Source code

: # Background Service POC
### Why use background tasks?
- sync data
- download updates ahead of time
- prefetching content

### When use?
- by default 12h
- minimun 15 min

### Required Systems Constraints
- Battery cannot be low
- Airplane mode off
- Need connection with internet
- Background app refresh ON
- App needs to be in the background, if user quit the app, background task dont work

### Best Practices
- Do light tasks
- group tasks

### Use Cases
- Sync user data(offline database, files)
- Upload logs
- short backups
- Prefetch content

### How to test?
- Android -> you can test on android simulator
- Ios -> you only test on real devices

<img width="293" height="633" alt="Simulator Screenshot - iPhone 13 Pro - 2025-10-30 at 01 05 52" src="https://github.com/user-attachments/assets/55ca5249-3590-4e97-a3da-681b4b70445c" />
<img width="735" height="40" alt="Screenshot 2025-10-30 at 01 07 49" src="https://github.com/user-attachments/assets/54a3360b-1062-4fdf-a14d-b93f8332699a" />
........
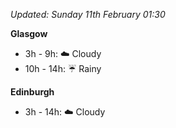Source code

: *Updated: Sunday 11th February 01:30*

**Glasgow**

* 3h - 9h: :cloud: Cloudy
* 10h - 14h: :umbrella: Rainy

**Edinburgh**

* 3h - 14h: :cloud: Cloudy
........
Above are some records; copy exactly the lines from the one with "- prefetching content" through the one with "- Android ->", both included, and no others.

- prefetching content

### When use?
- by default 12h
- minimun 15 min

### Required Systems Constraints
- Battery cannot be low
- Airplane mode off
- Need connection with internet
- Background app refresh ON
- App needs to be in the background, if user quit the app, background task dont work

### Best Practices
- Do light tasks
- group tasks

### Use Cases
- Sync user data(offline database, files)
- Upload logs
- short backups
- Prefetch content

### How to test?
- Android -> you can test on android simulator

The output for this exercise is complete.